** Task inputs follows **
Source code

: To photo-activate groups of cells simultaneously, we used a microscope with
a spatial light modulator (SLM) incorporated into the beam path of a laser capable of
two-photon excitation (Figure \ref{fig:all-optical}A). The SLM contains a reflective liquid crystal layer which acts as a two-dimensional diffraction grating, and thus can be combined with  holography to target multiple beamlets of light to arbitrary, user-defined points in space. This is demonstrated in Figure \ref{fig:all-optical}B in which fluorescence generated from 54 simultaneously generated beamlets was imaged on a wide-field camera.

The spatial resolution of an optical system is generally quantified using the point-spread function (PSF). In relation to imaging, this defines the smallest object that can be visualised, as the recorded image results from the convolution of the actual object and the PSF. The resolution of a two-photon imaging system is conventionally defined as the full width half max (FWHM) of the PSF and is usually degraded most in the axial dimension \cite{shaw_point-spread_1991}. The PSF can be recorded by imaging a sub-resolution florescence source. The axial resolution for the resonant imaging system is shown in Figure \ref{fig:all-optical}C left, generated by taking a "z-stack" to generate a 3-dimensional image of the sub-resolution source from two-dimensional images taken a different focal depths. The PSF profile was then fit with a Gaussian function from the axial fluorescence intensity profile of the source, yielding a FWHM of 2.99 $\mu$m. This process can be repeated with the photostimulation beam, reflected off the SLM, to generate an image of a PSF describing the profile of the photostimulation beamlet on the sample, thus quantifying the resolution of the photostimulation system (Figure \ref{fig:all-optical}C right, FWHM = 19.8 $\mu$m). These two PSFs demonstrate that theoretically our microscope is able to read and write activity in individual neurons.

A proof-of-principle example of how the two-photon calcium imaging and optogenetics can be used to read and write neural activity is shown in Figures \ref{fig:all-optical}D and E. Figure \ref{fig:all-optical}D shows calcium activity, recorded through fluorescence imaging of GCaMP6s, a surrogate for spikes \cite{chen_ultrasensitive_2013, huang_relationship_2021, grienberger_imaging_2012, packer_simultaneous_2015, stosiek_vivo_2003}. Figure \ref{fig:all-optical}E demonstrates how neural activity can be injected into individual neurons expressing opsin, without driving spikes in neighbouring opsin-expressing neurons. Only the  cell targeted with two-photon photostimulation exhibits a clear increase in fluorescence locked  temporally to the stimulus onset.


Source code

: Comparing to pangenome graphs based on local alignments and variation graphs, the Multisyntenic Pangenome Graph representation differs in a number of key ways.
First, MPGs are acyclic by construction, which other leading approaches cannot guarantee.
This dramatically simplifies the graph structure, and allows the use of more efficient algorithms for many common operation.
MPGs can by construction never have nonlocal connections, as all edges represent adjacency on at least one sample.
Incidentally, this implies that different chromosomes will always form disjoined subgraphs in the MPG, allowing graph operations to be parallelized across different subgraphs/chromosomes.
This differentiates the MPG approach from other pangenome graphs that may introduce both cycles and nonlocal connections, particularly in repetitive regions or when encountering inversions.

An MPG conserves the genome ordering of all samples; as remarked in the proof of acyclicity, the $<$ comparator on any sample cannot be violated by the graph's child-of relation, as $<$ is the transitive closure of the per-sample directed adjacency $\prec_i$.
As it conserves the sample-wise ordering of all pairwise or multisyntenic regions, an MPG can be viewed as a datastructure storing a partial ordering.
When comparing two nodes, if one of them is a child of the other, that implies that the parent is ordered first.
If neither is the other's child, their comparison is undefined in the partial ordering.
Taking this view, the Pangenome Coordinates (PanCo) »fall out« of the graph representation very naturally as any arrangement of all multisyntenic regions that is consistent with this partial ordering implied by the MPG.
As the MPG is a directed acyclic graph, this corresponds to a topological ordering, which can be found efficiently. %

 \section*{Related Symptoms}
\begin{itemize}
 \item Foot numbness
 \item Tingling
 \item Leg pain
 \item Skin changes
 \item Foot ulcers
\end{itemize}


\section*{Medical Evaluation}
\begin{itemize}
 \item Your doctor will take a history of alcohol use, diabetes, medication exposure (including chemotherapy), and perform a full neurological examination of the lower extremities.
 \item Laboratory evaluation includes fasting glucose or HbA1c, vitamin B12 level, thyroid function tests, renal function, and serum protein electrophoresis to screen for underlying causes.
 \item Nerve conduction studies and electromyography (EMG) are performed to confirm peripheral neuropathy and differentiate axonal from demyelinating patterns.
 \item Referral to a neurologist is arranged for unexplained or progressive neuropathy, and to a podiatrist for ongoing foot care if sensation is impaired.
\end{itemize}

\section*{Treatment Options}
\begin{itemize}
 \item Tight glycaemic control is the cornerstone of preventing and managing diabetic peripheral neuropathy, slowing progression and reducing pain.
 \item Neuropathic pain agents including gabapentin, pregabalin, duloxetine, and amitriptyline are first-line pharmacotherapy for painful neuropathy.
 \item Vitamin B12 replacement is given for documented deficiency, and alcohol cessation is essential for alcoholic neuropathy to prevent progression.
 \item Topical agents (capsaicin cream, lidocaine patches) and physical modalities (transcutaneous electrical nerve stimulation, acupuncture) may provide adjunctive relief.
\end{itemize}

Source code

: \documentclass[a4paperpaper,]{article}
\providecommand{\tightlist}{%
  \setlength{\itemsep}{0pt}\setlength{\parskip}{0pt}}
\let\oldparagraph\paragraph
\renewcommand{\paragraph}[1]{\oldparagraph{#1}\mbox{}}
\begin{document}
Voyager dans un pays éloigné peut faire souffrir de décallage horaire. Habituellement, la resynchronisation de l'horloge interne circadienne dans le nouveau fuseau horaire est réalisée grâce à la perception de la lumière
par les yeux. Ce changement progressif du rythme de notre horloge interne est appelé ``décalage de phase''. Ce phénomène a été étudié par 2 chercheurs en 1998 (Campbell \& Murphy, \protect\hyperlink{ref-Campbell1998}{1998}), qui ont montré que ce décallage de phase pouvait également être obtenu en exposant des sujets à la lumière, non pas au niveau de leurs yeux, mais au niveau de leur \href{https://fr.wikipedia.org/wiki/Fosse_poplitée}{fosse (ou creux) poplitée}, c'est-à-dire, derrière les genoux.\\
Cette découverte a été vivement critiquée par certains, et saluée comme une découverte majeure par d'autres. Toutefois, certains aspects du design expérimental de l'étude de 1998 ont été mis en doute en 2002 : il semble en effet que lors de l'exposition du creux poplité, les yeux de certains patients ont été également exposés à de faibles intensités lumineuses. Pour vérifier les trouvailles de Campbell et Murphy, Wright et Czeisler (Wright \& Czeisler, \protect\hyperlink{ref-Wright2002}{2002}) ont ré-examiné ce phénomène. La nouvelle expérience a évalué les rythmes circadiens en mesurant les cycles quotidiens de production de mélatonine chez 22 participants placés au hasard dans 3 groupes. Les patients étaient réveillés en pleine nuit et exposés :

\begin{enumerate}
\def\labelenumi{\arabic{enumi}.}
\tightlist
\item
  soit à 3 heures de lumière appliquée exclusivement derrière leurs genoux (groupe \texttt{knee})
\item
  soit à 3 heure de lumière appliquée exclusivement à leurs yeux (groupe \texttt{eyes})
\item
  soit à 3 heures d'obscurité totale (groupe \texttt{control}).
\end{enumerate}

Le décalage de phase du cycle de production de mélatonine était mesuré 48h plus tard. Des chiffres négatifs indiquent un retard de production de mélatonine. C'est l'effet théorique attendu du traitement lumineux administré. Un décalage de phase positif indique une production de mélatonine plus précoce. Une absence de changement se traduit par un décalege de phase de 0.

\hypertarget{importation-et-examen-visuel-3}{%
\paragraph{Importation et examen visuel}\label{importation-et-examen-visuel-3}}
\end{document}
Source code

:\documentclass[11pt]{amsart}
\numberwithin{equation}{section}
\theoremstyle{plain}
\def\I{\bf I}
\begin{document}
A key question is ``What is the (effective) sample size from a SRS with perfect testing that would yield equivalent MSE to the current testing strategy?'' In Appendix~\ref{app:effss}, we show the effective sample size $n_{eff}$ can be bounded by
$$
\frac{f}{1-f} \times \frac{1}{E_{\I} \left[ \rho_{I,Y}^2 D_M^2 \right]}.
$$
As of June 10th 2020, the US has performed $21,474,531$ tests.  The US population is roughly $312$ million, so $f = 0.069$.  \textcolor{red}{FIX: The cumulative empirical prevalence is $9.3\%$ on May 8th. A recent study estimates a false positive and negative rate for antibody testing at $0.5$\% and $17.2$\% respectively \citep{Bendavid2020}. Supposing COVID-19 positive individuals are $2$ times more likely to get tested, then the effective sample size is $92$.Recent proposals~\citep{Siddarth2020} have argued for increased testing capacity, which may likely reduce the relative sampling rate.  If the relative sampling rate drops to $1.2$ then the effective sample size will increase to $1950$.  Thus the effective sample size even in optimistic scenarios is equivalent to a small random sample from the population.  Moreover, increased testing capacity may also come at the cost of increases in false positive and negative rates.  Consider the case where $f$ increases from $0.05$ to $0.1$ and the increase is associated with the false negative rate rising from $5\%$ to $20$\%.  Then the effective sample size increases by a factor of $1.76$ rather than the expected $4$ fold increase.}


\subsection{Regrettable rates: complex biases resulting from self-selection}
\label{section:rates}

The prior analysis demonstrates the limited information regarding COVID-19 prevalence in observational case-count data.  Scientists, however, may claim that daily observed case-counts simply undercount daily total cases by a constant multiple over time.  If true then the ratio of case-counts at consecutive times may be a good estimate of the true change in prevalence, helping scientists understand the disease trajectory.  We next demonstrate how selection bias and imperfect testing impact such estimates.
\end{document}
** End of Task inputs **
◆ **Goal of the exercise**
What you return should be exactly the lines above, starting at the one with "When comparing two" and ending at the one with "Taking this view, the", and nothing else.

◆ **Completed task**
When comparing two nodes, if one of them is a child of the other, that implies that the parent is ordered first.
If neither is the other's child, their comparison is undefined in the partial ordering.
Taking this view, the Pangenome Coordinates (PanCo) »fall out« of the graph representation very naturally as any arrangement of all multisyntenic regions that is consistent with this partial ordering implied by the MPG.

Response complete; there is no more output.